Recientemente hemos conocido que el plazo para presentar ofertas destinadas a cubrir la contrata de limpieza de colegios de titularidad pública de Alicante termina el 28 de septiembre. Desde el grupo municipal de Unidas Podemos queremos dejar patente nuestra preocupación ante los posibles riesgos derivados para el alumnado y sus familias, así como para el profesorado y personal no docente. Además, la contrata de limpieza lleva vencida desde febrero, por lo que el retraso y la dejadez del bipartito son evidentes. La edil de Unidas Podemos Vanessa Romero ha explicado que “una vez más, el bipartito llega tarde y mal a sus responsabilidades. Hasta finales de año, como pronto, no se pondrá en marcha el nuevo contrato. Recordemos que estamos en un momento muy delicado, pues está en juego la salud de las familias y el alumnado. Dudamos que los centros puedan estar en condiciones óptimas de limpieza para el principio de curso”.

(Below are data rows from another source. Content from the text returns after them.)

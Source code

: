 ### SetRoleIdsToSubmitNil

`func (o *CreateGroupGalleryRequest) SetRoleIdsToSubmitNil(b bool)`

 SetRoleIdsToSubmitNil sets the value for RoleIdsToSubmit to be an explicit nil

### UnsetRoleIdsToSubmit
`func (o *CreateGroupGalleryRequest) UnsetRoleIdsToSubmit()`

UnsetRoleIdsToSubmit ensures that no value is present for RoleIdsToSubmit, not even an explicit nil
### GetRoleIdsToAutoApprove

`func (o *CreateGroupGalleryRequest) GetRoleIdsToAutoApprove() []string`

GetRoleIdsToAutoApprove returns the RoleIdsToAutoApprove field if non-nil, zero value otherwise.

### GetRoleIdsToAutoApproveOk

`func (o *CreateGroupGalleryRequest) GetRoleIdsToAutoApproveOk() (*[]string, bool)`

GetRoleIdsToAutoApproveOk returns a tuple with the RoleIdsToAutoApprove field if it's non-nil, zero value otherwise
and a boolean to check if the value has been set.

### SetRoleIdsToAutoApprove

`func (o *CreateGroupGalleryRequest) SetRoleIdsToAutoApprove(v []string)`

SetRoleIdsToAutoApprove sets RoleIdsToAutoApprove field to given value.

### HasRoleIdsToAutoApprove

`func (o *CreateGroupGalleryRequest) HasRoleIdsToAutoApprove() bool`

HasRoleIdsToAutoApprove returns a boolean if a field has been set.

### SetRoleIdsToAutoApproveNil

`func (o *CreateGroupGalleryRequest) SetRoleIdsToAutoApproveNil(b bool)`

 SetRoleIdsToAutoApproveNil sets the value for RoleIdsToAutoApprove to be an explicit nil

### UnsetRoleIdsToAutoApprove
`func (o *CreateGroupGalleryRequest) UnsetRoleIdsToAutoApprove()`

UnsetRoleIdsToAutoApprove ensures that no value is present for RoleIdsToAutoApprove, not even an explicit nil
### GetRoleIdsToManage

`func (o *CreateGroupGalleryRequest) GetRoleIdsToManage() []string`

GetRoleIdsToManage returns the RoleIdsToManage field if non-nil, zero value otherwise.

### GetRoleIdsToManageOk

Desde el grupo municipal mostramos nuestra preocupación ante los posibles riesgos derivados de esta ineptitud del bipartito. Arrancar el curso escolar en un escenario de pandemia sin la necesaria y estratégica limpieza de los centros resuelta, es una temeridad. Un riesgo innecesario para las familias al que se ven expuestas por la desesperante lentitud y dejadez del bipartito. La contrata de limpieza lleva caducada desde febrero, por lo que es aún más inexplicable que estemos a menos de un mes para el inicio del curso escolar, y aún no esté resuelto.
El grupo municipal de Unidas Podemos considera un riesgo innecesario para las familias y la infancia arrancar el curso escolar sin tener resuelto quién se va a encargar de la limpieza de los centros escolares.
Para Unidas Podemos es imprescindible y prioritario tratar de buscar una solución ante esta situación. Es incomprensible e inaceptable enviar al alumnado a las aulas sin haber previsto y tramitado la necesaria labor de limpieza. El bipartito está mostrando lo poco que le preocupa la seguridad y salud del alumnado de los colegios públicos y la de sus familias.
A esta nueva situación hay que añadirle la problemática ya presente de estar funcionando con una contrata caducada desde febrero, que acumula quejas y denuncias por parte de las AMPAS de varios centros alicantinos. Además, a esto se suma los posibles efectos de cualquier impugnación de alguna de las ofertas candidatas en la resolución del proceso, que lo alargaría y dejaría aún más tiempo sin un servicio tan estratégico para la comunidad educativa.